The Santa Claus rally, which is supposed to start on Christmas Eve and last until the 2nd trading day of January did not deliver on the hype.  The SPX ended up down during that period, only 0.5%, although it felt worse than it actually was.  The dips are sharp and scary when they happen, but shallow.  The 3 day post election rally from November 6 to 8 covered a range of SPX 5865 to 6012.  The market has traded mostly in that small range for the past 2 months.  Yet the VIX has gone from 14.94 on November 8, to 16.13 on January 3.  The market is hurriedly moving up and down in a range, but ultimately going nowhere.  

The speculation in volatile, momentum stocks remains hot.  There has not been a noticeable flush out of weak hands, even with that VIX spike above 28 after the December FOMC meeting.  Its been a listless back and forth movement that doesn't signify much.  While a lot of investors were caught off guard when there was no year end rally, it just shows you that the fast money was offsides, but it hasn't permeated to the larger, slower money.  

With the COT data delayed by 1 business day, you don't have futures positioning data that covers the post Christmas selloff.  The pre Christmas data that covered the big drop and recovery post FOMC showed asset managers with nearly the same net long position, although open interested dropped huge after the quarterly triple witching expiration.  It was mostly dealers covering shorts and hedge funds adding to shorts.  

It appears that the post Christmas selloff was traders and fast money investors front running the potential delayed capital gains tax related selling in January.  When too many investors look at the calendar to make their selling decisions, you have price insensitive flows that roll over bids with reckless abandon.  That's what you saw happen from December 27 to January 2.  With Friday's all day rally, it looks like the most eager, price insensitive sellers are mostly done.  
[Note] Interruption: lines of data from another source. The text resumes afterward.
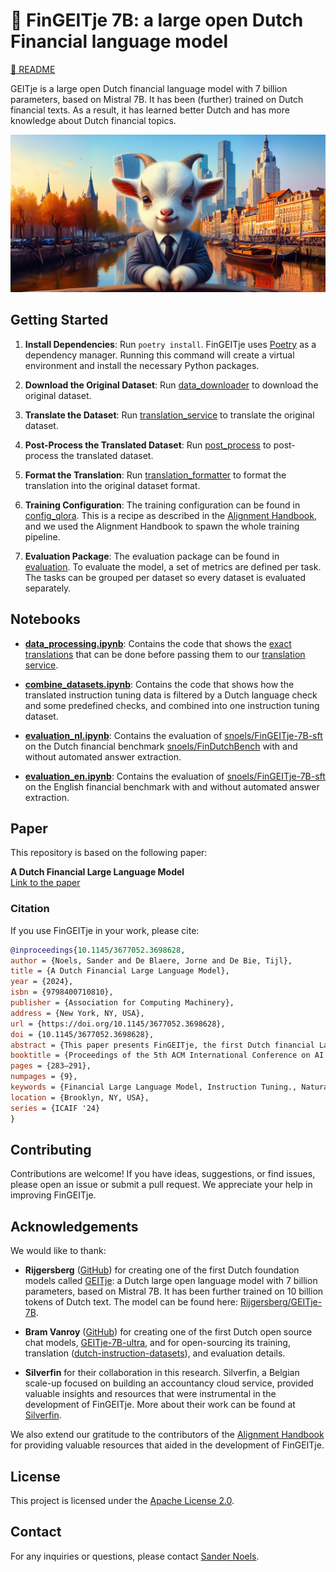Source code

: # 🐐 FinGEITje 7B: a large open Dutch Financial language model

[📄 README](./README.md)

GEITje is a large open Dutch financial language model with 7 billion parameters, based on Mistral 7B. It has been (further) trained on Dutch financial texts. As a result, it has learned better Dutch and has more knowledge about Dutch financial topics.

![DALL·E 3: "Create a logo for a Dutch large language model's Github readme. Incorporate a hyper realistic cute baby goat painting on a Dutch landscape with a few finance skyscrapers. The cute baby goat wears a business suit and has a financial background."](./resources/fingeitje-banner.png)

## Getting Started

1. **Install Dependencies**: Run `poetry install`. FinGEITje uses [Poetry](https://python-poetry.org/) as a dependency manager. Running this command will create a virtual environment and install the necessary Python packages.

2. **Download the Original Dataset**: Run [data_downloader](./src/data_processing/data_downloader.py) to download the original dataset.

3. **Translate the Dataset**: Run [translation_service](./src/data_processing/translation_service.py) to translate the original dataset.

4. **Post-Process the Translated Dataset**: Run [post_process](./src/data_processing/post_process.py) to post-process the translated dataset.

5. **Format the Translation**: Run [translation_formatter](./src/data_processing/translation_formatter.py) to format the translation into the original dataset format.

6. **Training Configuration**: The training configuration can be found in [config_qlora](./src/training/sft/config_qlora.yaml). This is a recipe as described in the [Alignment Handbook](https://github.com/huggingface/alignment-handbook), and we used the Alignment Handbook to spawn the whole training pipeline.

7. **Evaluation Package**: The evaluation package can be found in [evaluation](./src/evaluation/). To evaluate the model, a set of metrics are defined per task. The tasks can be grouped per dataset so every dataset is evaluated separately.

## Notebooks

- **[data_processing.ipynb](./notebooks/data_processing.ipynb)**: Contains the code that shows the [exact translations](./src/data_processing/translations_fingpt.py) that can be done before passing them to our [translation service](./src/data_processing/translation_service.py).

- **[combine_datasets.ipynb](./notebooks/combine_datasets.ipynb)**: Contains the code that shows how the translated instruction tuning data is filtered by a Dutch language check and some predefined checks, and combined into one instruction tuning dataset.

- **[evaluation_nl.ipynb](./notebooks/evaluation_nl.ipynb)**: Contains the evaluation of [snoels/FinGEITje-7B-sft](https://huggingface.co/datasets/snoels/FinGEITje-7B-sft) on the Dutch financial benchmark [snoels/FinDutchBench](https://huggingface.co/datasets/snoels/FinDutchBench) with and without automated answer extraction.

- **[evaluation_en.ipynb](./notebooks/evaluation_en.ipynb)**: Contains the evaluation of [snoels/FinGEITje-7B-sft](https://huggingface.co/datasets/snoels/FinGEITje-7B-sft) on the English financial benchmark with and without automated answer extraction.

## Paper

This repository is based on the following paper:

**A Dutch Financial Large Language Model**  
[Link to the paper](https://dl.acm.org/doi/abs/10.1145/3677052.3698628) <!-- Replace with actual link when available -->

### Citation

If you use FinGEITje in your work, please cite:

```bibtex
@inproceedings{10.1145/3677052.3698628,
author = {Noels, Sander and De Blaere, Jorne and De Bie, Tijl},
title = {A Dutch Financial Large Language Model},
year = {2024},
isbn = {9798400710810},
publisher = {Association for Computing Machinery},
address = {New York, NY, USA},
url = {https://doi.org/10.1145/3677052.3698628},
doi = {10.1145/3677052.3698628},
abstract = {This paper presents FinGEITje, the first Dutch financial Large Language Model (LLM) specifically designed and optimized for various financial tasks. Together with the model, we release a specialized Dutch financial instruction tuning dataset with over 140,000 samples, constructed employing an automated translation and data processing method. The open-source data construction method is provided, facilitating the creation of financial instruction datasets in different languages. To evaluate model performance, the study introduces the first Dutch financial evaluation benchmark, along with an automated evaluation method that utilizes an LLM as an independent evaluator, reducing manual intervention in performance evaluation. The experimental results highlight the superior performance of FinGEITje across five critical Dutch and English financial tasks.},
booktitle = {Proceedings of the 5th ACM International Conference on AI in Finance},
pages = {283–291},
numpages = {9},
keywords = {Financial Large Language Model, Instruction Tuning., Natural Language Processing},
location = {Brooklyn, NY, USA},
series = {ICAIF '24}
}
```

## Contributing

Contributions are welcome! If you have ideas, suggestions, or find issues, please open an issue or submit a pull request. We appreciate your help in improving FinGEITje.

## Acknowledgements

We would like to thank:

- **Rijgersberg** ([GitHub](https://github.com/Rijgersberg)) for creating one of the first Dutch foundation models called [GEITje](https://github.com/Rijgersberg/GEITje): a Dutch large open language model with 7 billion parameters, based on Mistral 7B. It has been further trained on 10 billion tokens of Dutch text. The model can be found here: [Rijgersberg/GEITje-7B](https://huggingface.co/Rijgersberg/GEITje-7B).

- **Bram Vanroy** ([GitHub](https://github.com/BramVanroy)) for creating one of the first Dutch open source chat models, [GEITje-7B-ultra](https://huggingface.co/BramVanroy/GEITje-7B-ultra), and for open-sourcing its training, translation ([dutch-instruction-datasets](https://github.com/BramVanroy/dutch-instruction-datasets)), and evaluation details.

- **Silverfin** for their collaboration in this research. Silverfin, a Belgian scale-up focused on building an accountancy cloud service, provided valuable insights and resources that were instrumental in the development of FinGEITje. More about their work can be found at [Silverfin](https://silverfin.com/).

We also extend our gratitude to the contributors of the [Alignment Handbook](https://github.com/huggingface/alignment-handbook) for providing valuable resources that aided in the development of FinGEITje.

## License

This project is licensed under the [Apache License 2.0](LICENSE).

## Contact

For any inquiries or questions, please contact [Sander Noels](mailto:sander.noels@ugent.be).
You happened to see a lot of the selling on the first trading day of 2025 concentrated in the biggest winners of 2024 like AAPL and TSLA.   It shows that there were a lot of investors just waiting for the calendar year to change to take profits in their big winners, in order to delay capital gains taxes.  Of course, they could do that by selling in February or March, but apparently the Fed's "hawkish" cut made them nervous and eager to sell as soon as possible in 2025.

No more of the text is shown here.